:: ASSIGNMENT ::
Repeat each entry below exactly.

[Stored data entries]

▼▼▼

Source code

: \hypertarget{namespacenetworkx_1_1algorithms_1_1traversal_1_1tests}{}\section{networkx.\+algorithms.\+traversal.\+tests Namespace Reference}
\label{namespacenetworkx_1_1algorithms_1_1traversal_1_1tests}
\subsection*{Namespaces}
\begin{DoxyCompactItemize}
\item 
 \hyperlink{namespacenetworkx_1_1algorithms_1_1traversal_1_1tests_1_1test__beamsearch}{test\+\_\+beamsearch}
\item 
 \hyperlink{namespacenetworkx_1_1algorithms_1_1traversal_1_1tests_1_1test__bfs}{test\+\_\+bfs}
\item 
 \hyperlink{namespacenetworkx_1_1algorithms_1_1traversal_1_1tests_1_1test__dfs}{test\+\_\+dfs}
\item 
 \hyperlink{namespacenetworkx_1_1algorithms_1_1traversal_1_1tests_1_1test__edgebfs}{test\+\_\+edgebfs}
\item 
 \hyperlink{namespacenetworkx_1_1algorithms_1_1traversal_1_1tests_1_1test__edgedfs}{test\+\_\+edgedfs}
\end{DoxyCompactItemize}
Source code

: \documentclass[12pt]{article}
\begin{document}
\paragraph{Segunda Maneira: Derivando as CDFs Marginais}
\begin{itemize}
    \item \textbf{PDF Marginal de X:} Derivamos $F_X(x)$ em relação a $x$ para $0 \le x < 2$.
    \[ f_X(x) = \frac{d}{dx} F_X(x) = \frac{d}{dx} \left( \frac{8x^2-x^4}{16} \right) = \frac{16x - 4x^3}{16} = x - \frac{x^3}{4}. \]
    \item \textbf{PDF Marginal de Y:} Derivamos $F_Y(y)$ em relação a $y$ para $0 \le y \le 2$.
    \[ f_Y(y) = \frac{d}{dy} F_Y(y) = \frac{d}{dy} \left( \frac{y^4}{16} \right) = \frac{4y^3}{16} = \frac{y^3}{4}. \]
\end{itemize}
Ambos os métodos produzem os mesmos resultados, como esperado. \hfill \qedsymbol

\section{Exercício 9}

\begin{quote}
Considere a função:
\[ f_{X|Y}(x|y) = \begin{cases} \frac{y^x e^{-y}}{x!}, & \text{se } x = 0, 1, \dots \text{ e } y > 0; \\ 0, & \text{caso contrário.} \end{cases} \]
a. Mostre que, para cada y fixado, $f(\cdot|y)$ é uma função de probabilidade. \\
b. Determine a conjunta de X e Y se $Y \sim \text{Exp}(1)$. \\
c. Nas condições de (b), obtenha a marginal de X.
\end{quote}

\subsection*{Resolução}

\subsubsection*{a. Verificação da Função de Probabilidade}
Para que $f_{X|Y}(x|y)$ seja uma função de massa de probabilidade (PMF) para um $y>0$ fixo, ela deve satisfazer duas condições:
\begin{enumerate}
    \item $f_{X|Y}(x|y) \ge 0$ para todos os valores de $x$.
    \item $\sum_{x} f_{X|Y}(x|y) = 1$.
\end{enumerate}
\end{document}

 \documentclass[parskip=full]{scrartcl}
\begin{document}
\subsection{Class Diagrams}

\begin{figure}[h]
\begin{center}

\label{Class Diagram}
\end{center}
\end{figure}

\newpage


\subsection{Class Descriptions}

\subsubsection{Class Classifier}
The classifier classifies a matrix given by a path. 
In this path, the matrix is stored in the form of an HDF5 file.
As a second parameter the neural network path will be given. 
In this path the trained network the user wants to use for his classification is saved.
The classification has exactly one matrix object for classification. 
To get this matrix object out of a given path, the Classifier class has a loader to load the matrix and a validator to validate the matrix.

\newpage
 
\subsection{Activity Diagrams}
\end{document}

▲▲▲

:: YOUR SOLUTION ::
Source code

: \hypertarget{namespacenetworkx_1_1algorithms_1_1traversal_1_1tests}{}\section{networkx.\+algorithms.\+traversal.\+tests Namespace Reference}
\label{namespacenetworkx_1_1algorithms_1_1traversal_1_1tests}
\subsection*{Namespaces}
\begin{DoxyCompactItemize}
\item 
 \hyperlink{namespacenetworkx_1_1algorithms_1_1traversal_1_1tests_1_1test__beamsearch}{test\+\_\+beamsearch}
\item 
 \hyperlink{namespacenetworkx_1_1algorithms_1_1traversal_1_1tests_1_1test__bfs}{test\+\_\+bfs}
\item 
 \hyperlink{namespacenetworkx_1_1algorithms_1_1traversal_1_1tests_1_1test__dfs}{test\+\_\+dfs}
\item 
 \hyperlink{namespacenetworkx_1_1algorithms_1_1traversal_1_1tests_1_1test__edgebfs}{test\+\_\+edgebfs}
\item 
 \hyperlink{namespacenetworkx_1_1algorithms_1_1traversal_1_1tests_1_1test__edgedfs}{test\+\_\+edgedfs}
\end{DoxyCompactItemize}
Source code

: \documentclass[12pt]{article}
\begin{document}
\paragraph{Segunda Maneira: Derivando as CDFs Marginais}
\begin{itemize}
    \item \textbf{PDF Marginal de X:} Derivamos $F_X(x)$ em relação a $x$ para $0 \le x < 2$.
    \[ f_X(x) = \frac{d}{dx} F_X(x) = \frac{d}{dx} \left( \frac{8x^2-x^4}{16} \right) = \frac{16x - 4x^3}{16} = x - \frac{x^3}{4}. \]
    \item \textbf{PDF Marginal de Y:} Derivamos $F_Y(y)$ em relação a $y$ para $0 \le y \le 2$.
    \[ f_Y(y) = \frac{d}{dy} F_Y(y) = \frac{d}{dy} \left( \frac{y^4}{16} \right) = \frac{4y^3}{16} = \frac{y^3}{4}. \]
\end{itemize}
Ambos os métodos produzem os mesmos resultados, como esperado. \hfill \qedsymbol

\section{Exercício 9}

\begin{quote}
Considere a função:
\[ f_{X|Y}(x|y) = \begin{cases} \frac{y^x e^{-y}}{x!}, & \text{se } x = 0, 1, \dots \text{ e } y > 0; \\ 0, & \text{caso contrário.} \end{cases} \]
a. Mostre que, para cada y fixado, $f(\cdot|y)$ é uma função de probabilidade. \\
b. Determine a conjunta de X e Y se $Y \sim \text{Exp}(1)$. \\
c. Nas condições de (b), obtenha a marginal de X.
\end{quote}

\subsection*{Resolução}

\subsubsection*{a. Verificação da Função de Probabilidade}
Para que $f_{X|Y}(x|y)$ seja uma função de massa de probabilidade (PMF) para um $y>0$ fixo, ela deve satisfazer duas condições:
\begin{enumerate}
    \item $f_{X|Y}(x|y) \ge 0$ para todos os valores de $x$.
    \item $\sum_{x} f_{X|Y}(x|y) = 1$.
\end{enumerate}
\end{document}

 \documentclass[parskip=full]{scrartcl}
\begin{document}
\subsection{Class Diagrams}

\begin{figure}[h]
\begin{center}

\label{Class Diagram}
\end{center}
\end{figure}

\newpage


\subsection{Class Descriptions}

\subsubsection{Class Classifier}
The classifier classifies a matrix given by a path. 
In this path, the matrix is stored in the form of an HDF5 file.
As a second parameter the neural network path will be given. 
In this path the trained network the user wants to use for his classification is saved.
The classification has exactly one matrix object for classification. 
To get this matrix object out of a given path, the Classifier class has a loader to load the matrix and a validator to validate the matrix.

\newpage
 
\subsection{Activity Diagrams}
\end{document}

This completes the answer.